[Note, words in italics have been altered to improve readability. Asterisks denote redacted text]
After spending 22 years, 9 months in a Texas prison for a crime I did not commit, the emotional roller coaster which I have been on as a result, one could possibly see where I might be somewhat hesitant about trusting anyone or anything. However, with a clear conscience I can confer that it has been through the meditative practice of Fr. John Main (taught here at the *** unit by ***) that I have finally been able to achieve some serious inner peace.
Meditating in a penal environment is not easy; there are any number of activities and people competing for an individual’s attention. This is the tallest hurdle to get over. Once I was able to focus on just “being,” applying the mantra to settle my overactive mind, I slowly began to notice a relaxing of mind, body and spirit which, for many, many years had escaped me. Being Catholic I chose for my mantra Ho-ly Ma-ry, and reciting the Blessed Mother’s name continues to calm me no matter how much confusion is going on around me while I am meditating.
Now, this is not to state that every meditative session is without incident — heaven forbid.

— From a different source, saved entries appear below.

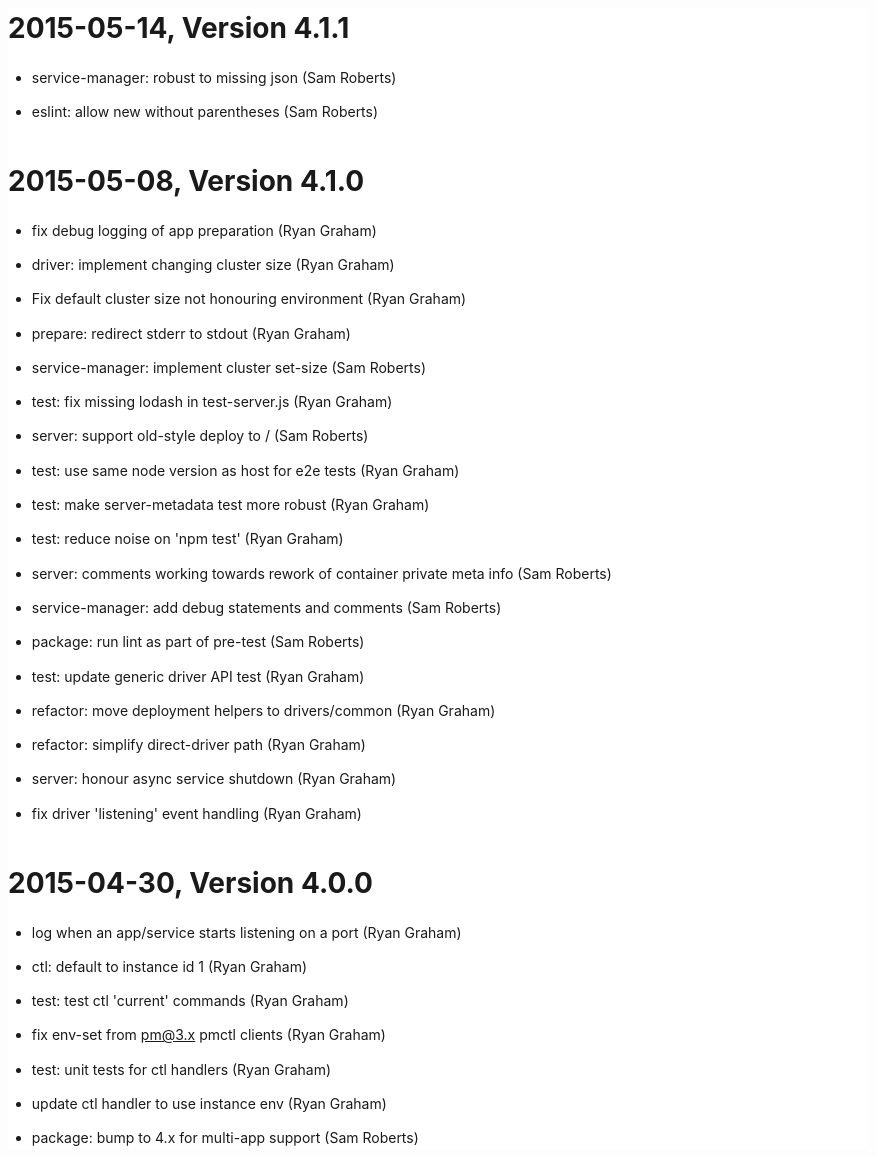
2015-05-14, Version 4.1.1
=========================

 * service-manager: robust to missing json (Sam Roberts)

 * eslint: allow new without parentheses (Sam Roberts)


2015-05-08, Version 4.1.0
=========================

 * fix debug logging of app preparation (Ryan Graham)

 * driver: implement changing cluster size (Ryan Graham)

 * Fix default cluster size not honouring environment (Ryan Graham)

 * prepare: redirect stderr to stdout (Ryan Graham)

 * service-manager: implement cluster set-size (Sam Roberts)

 * test: fix missing lodash in test-server.js (Ryan Graham)

 * server: support old-style deploy to / (Sam Roberts)

 * test: use same node version as host for e2e tests (Ryan Graham)

 * test: make server-metadata test more robust (Ryan Graham)

 * test: reduce noise on 'npm test' (Ryan Graham)

 * server: comments working towards rework of container private meta info (Sam Roberts)

 * service-manager: add debug statements and comments (Sam Roberts)

 * package: run lint as part of pre-test (Sam Roberts)

 * test: update generic driver API test (Ryan Graham)

 * refactor: move deployment helpers to drivers/common (Ryan Graham)

 * refactor: simplify direct-driver path (Ryan Graham)

 * server: honour async service shutdown (Ryan Graham)

 * fix driver 'listening' event handling (Ryan Graham)


2015-04-30, Version 4.0.0
=========================

 * log when an app/service starts listening on a port (Ryan Graham)

 * ctl: default to instance id 1 (Ryan Graham)

 * test: test ctl 'current' commands (Ryan Graham)

 * fix env-set from pm@3.x pmctl clients (Ryan Graham)

 * test: unit tests for ctl handlers (Ryan Graham)

 * update ctl handler to use instance env (Ryan Graham)

 * package: bump to 4.x for multi-app support (Sam Roberts)
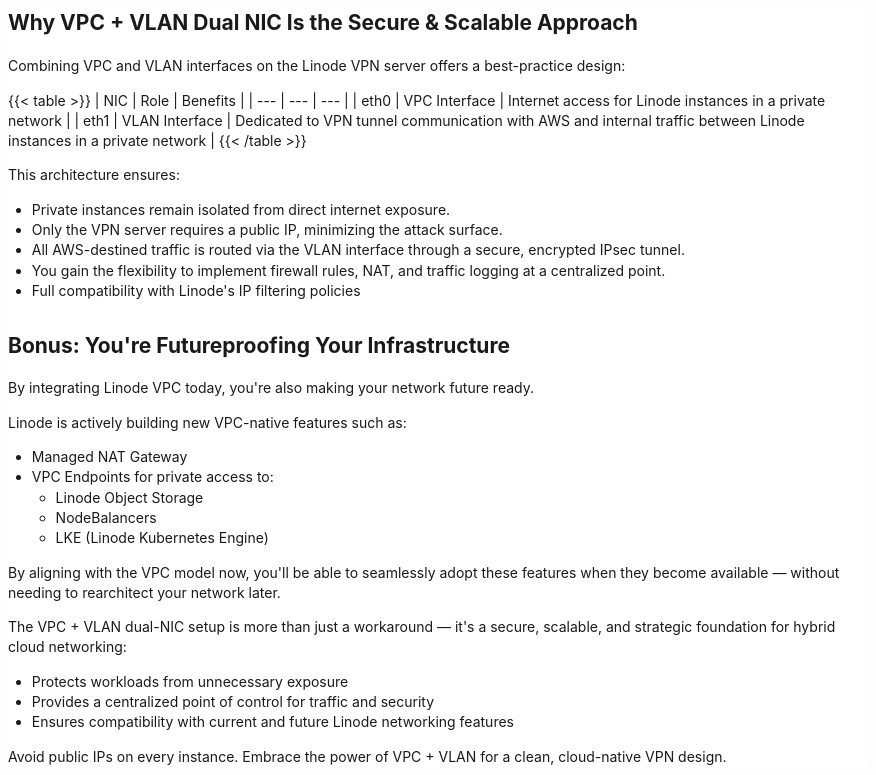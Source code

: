 ## Why VPC + VLAN Dual NIC Is the Secure & Scalable Approach

Combining VPC and VLAN interfaces on the Linode VPN server offers a best-practice design:

{{< table >}}
| NIC | Role | Benefits |
| --- | --- | --- |
| eth0 | VPC Interface | Internet access for Linode instances in a private network |
| eth1 | VLAN Interface | Dedicated to VPN tunnel communication with AWS and internal traffic between Linode instances in a private network |
{{< /table >}}

This architecture ensures:

-   Private instances remain isolated from direct internet exposure.
-   Only the VPN server requires a public IP, minimizing the attack surface.
-   All AWS-destined traffic is routed via the VLAN interface through a secure, encrypted IPsec tunnel.
-   You gain the flexibility to implement firewall rules, NAT, and traffic logging at a centralized point.
-   Full compatibility with Linode's IP filtering policies

## Bonus: You're Futureproofing Your Infrastructure

By integrating Linode VPC today, you're also making your network future ready.

Linode is actively building new VPC-native features such as:

-   Managed NAT Gateway
-   VPC Endpoints for private access to:
    -   Linode Object Storage
    -   NodeBalancers
    -   LKE (Linode Kubernetes Engine)

By aligning with the VPC model now, you'll be able to seamlessly adopt these features when they become available — without needing to rearchitect your network later.

The VPC + VLAN dual-NIC setup is more than just a workaround — it's a secure, scalable, and strategic foundation for hybrid cloud networking:

-   Protects workloads from unnecessary exposure
-   Provides a centralized point of control for traffic and security
-   Ensures compatibility with current and future Linode networking features

Avoid public IPs on every instance. Embrace the power of VPC + VLAN for a clean, cloud-native VPN design.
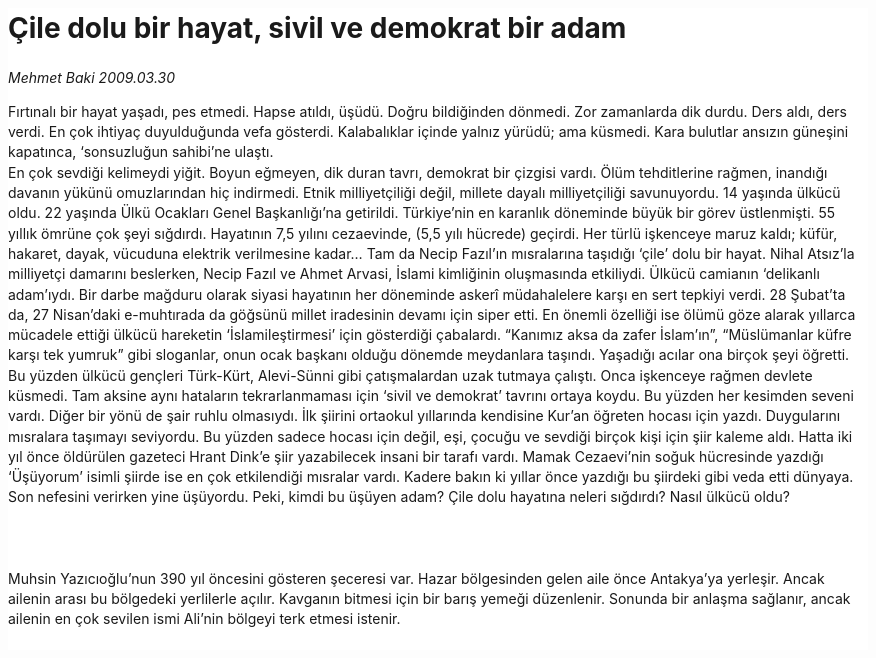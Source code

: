 # Çile dolu bir hayat, sivil ve demokrat bir adam

*Mehmet Baki 2009.03.30*

<div class="news-detail-text-todays">
 <div>
 </div>
 <div>
 </div>
 <div id="newsSpot">
  <font class="detail-spot">
   Fırtınalı bir hayat yaşadı, pes etmedi. Hapse atıldı, üşüdü. Doğru bildiğinden dönmedi. Zor zamanlarda dik durdu. Ders aldı, ders verdi. En çok ihtiyaç duyulduğunda vefa gösterdi. Kalabalıklar içinde yalnız yürüdü; ama küsmedi. Kara bulutlar ansızın güneşini kapatınca, ‘sonsuzluğun sahibi’ne ulaştı.
  </font>
 </div>
 <div id="newsText">
  <font class="detail-text">
   En çok sevdiği kelimeydi yiğit. Boyun eğmeyen, dik duran tavrı, demokrat bir çizgisi vardı. Ölüm tehditlerine rağmen, inandığı davanın yükünü omuzlarından hiç indirmedi. Etnik milliyetçiliği değil, millete dayalı milliyetçiliği savunuyordu. 14 yaşında ülkücü oldu. 22 yaşında Ülkü Ocakları Genel Başkanlığı’na getirildi. Türkiye’nin en karanlık döneminde büyük bir görev üstlenmişti. 55 yıllık ömrüne çok şeyi sığdırdı. Hayatının 7,5 yılını cezaevinde, (5,5 yılı hücrede) geçirdi. Her türlü işkenceye maruz kaldı; küfür, hakaret, dayak, vücuduna elektrik verilmesine kadar… Tam da Necip Fazıl’ın mısralarına taşıdığı ‘çile’ dolu bir hayat. Nihal Atsız’la milliyetçi damarını beslerken, Necip Fazıl ve Ahmet Arvasi, İslami kimliğinin oluşmasında etkiliydi. Ülkücü camianın ‘delikanlı adam’ıydı. Bir darbe mağduru olarak siyasi hayatının her döneminde askerî müdahalelere karşı en sert tepkiyi verdi. 28 Şubat’ta da, 27 Nisan’daki e-muhtırada da göğsünü millet iradesinin devamı için siper etti. En önemli özelliği ise ölümü göze alarak yıllarca mücadele ettiği ülkücü hareketin ‘İslamileştirmesi’ için gösterdiği çabalardı. “Kanımız aksa da zafer İslam’ın”, “Müslümanlar küfre karşı tek yumruk” gibi sloganlar, onun ocak başkanı olduğu dönemde meydanlara taşındı. Yaşadığı acılar ona birçok şeyi öğretti. Bu yüzden ülkücü gençleri  Türk-Kürt, Alevi-Sünni gibi çatışmalardan uzak tutmaya çalıştı. Onca işkenceye rağmen devlete küsmedi. Tam aksine aynı hataların tekrarlanmaması için ‘sivil ve demokrat’ tavrını ortaya koydu. Bu yüzden her kesimden seveni vardı. Diğer bir yönü de şair ruhlu olmasıydı. İlk şiirini ortaokul yıllarında kendisine Kur’an öğreten hocası için yazdı. Duygularını mısralara taşımayı seviyordu. Bu yüzden sadece hocası için değil, eşi, çocuğu ve sevdiği birçok kişi için şiir kaleme aldı. Hatta iki yıl önce öldürülen gazeteci Hrant Dink’e şiir yazabilecek insani bir tarafı vardı. Mamak Cezaevi’nin soğuk hücresinde yazdığı ‘Üşüyorum’ isimli şiirde ise en çok etkilendiği mısralar vardı. Kadere bakın ki yıllar önce yazdığı bu şiirdeki gibi veda etti dünyaya. Son nefesini verirken yine üşüyordu. Peki, kimdi bu üşüyen adam? Çile dolu hayatına neleri sığdırdı? Nasıl ülkücü oldu?
   <br/>
   <br/>
   <br/>
   <br/>
   Muhsin Yazıcıoğlu’nun 390 yıl öncesini gösteren şeceresi var. Hazar bölgesinden gelen aile önce Antakya’ya yerleşir. Ancak ailenin arası bu bölgedeki yerlilerle açılır. Kavganın bitmesi için bir barış yemeği düzenlenir. Sonunda bir anlaşma sağlanır, ancak ailenin en çok sevilen ismi Ali’nin bölgeyi terk etmesi istenir.
   <br/>
   <br/>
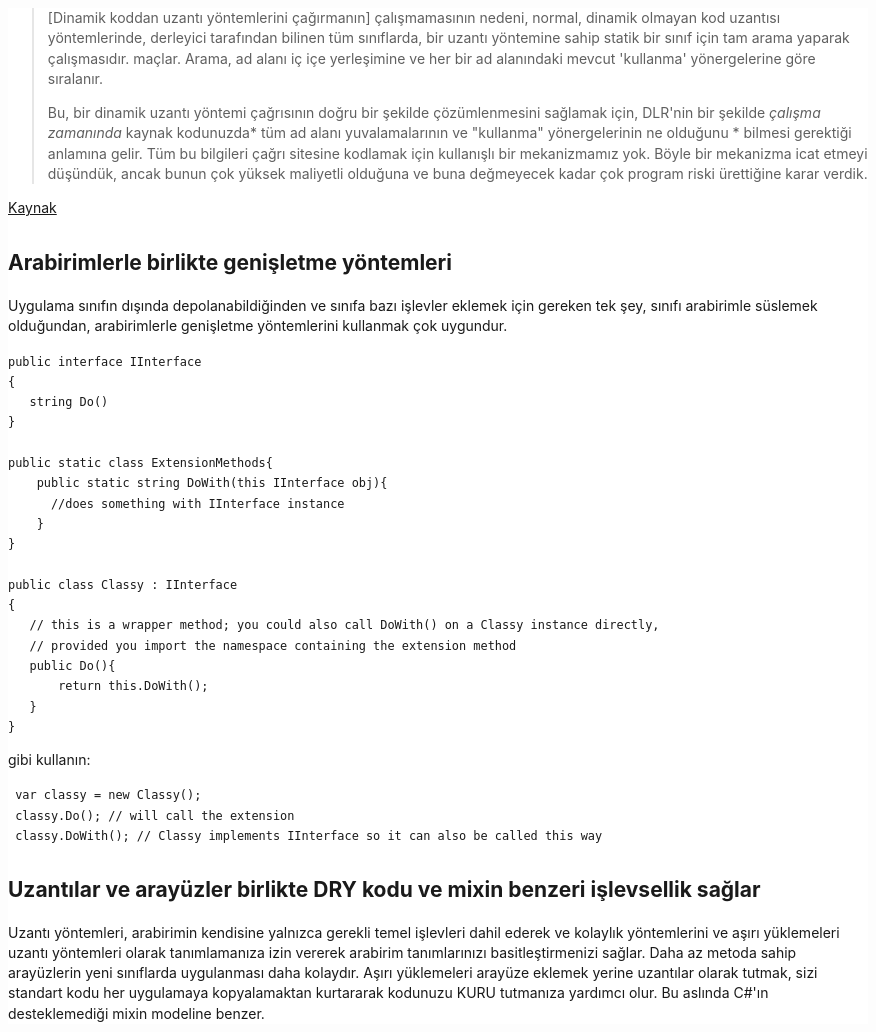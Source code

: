 > [Dinamik koddan uzantı yöntemlerini çağırmanın] çalışmamasının nedeni, normal, dinamik olmayan kod uzantısı yöntemlerinde, derleyici tarafından bilinen tüm sınıflarda, bir uzantı yöntemine sahip statik bir sınıf için tam arama yaparak çalışmasıdır. maçlar. Arama, ad alanı iç içe yerleşimine ve her bir ad alanındaki mevcut 'kullanma' yönergelerine göre sıralanır.
> 
> Bu, bir dinamik uzantı yöntemi çağrısının doğru bir şekilde çözümlenmesini sağlamak için, DLR'nin bir şekilde *çalışma zamanında* kaynak kodunuzda* tüm ad alanı yuvalamalarının ve "kullanma" yönergelerinin ne olduğunu * bilmesi gerektiği anlamına gelir. Tüm bu bilgileri çağrı sitesine kodlamak için kullanışlı bir mekanizmamız yok. Böyle bir mekanizma icat etmeyi düşündük, ancak bunun çok yüksek maliyetli olduğuna ve buna değmeyecek kadar çok program riski ürettiğine karar verdik.

[Kaynak](http://stackoverflow.com/a/5313149/1610754)

## Arabirimlerle birlikte genişletme yöntemleri
Uygulama sınıfın dışında depolanabildiğinden ve sınıfa bazı işlevler eklemek için gereken tek şey, sınıfı arabirimle süslemek olduğundan, arabirimlerle genişletme yöntemlerini kullanmak çok uygundur.

    public interface IInterface
    {
       string Do()
    }

    public static class ExtensionMethods{
        public static string DoWith(this IInterface obj){
          //does something with IInterface instance
        }
    }

    public class Classy : IInterface
    {
       // this is a wrapper method; you could also call DoWith() on a Classy instance directly,
       // provided you import the namespace containing the extension method
       public Do(){
           return this.DoWith();
       }
    }


gibi kullanın:

     var classy = new Classy();
     classy.Do(); // will call the extension
     classy.DoWith(); // Classy implements IInterface so it can also be called this way

## Uzantılar ve arayüzler birlikte DRY kodu ve mixin benzeri işlevsellik sağlar
Uzantı yöntemleri, arabirimin kendisine yalnızca gerekli temel işlevleri dahil ederek ve kolaylık yöntemlerini ve aşırı yüklemeleri uzantı yöntemleri olarak tanımlamanıza izin vererek arabirim tanımlarınızı basitleştirmenizi sağlar. Daha az metoda sahip arayüzlerin yeni sınıflarda uygulanması daha kolaydır. Aşırı yüklemeleri arayüze eklemek yerine uzantılar olarak tutmak, sizi standart kodu her uygulamaya kopyalamaktan kurtararak kodunuzu KURU tutmanıza yardımcı olur. Bu aslında C#'ın desteklemediği mixin modeline benzer.


[1]: http://stackoverflow.com/q/1226189
[2]: http://stackoverflow.com/questions/2520446/how-do-you-manage-the-namespaces-of-your-extension-methods
[1]: https://www.wikiod.com/tr/docs/c%23/68/linq-queries
[1]: https://msdn.microsoft.com/en-us/library/system.nullreferenceexception(v=vs.110).aspx
[2]: https://dotnetfiddle.net/jNQWqg
[1]: https://dotnetfiddle.net/UlCa3i
[2]: https://dotnetfiddle.net/aMNO0X
[3]: https://www.wikiod.com/tr/docs/c%23/26/keywords/8137/where-type-constraints#t=201607221442171394675
[4]: https://dotnetfiddle.net/1FjUOH
[5]: https://dotnetfiddle.net/Jom3cS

Nevertheless, as I meditate and thoughts of a darker past rise and attempt to disrupt my focus, I focus on my breathing and mantra to diminish the effect of unwanted and/or negative thoughts. Developing the capability to understand that we do not have to be controlled by dark/negative thoughts is also a positive side effect of learning to meditate. Although, if we are honest with ourselves, it was not easy when we were learning to walk. But once we did…, we were up and running with ease. The same holds true with meditation.
For a Christian, I cannot say enough about the positive attributes associated with establishing a daily meditation time — time to just clear the mind and visit with Our Father.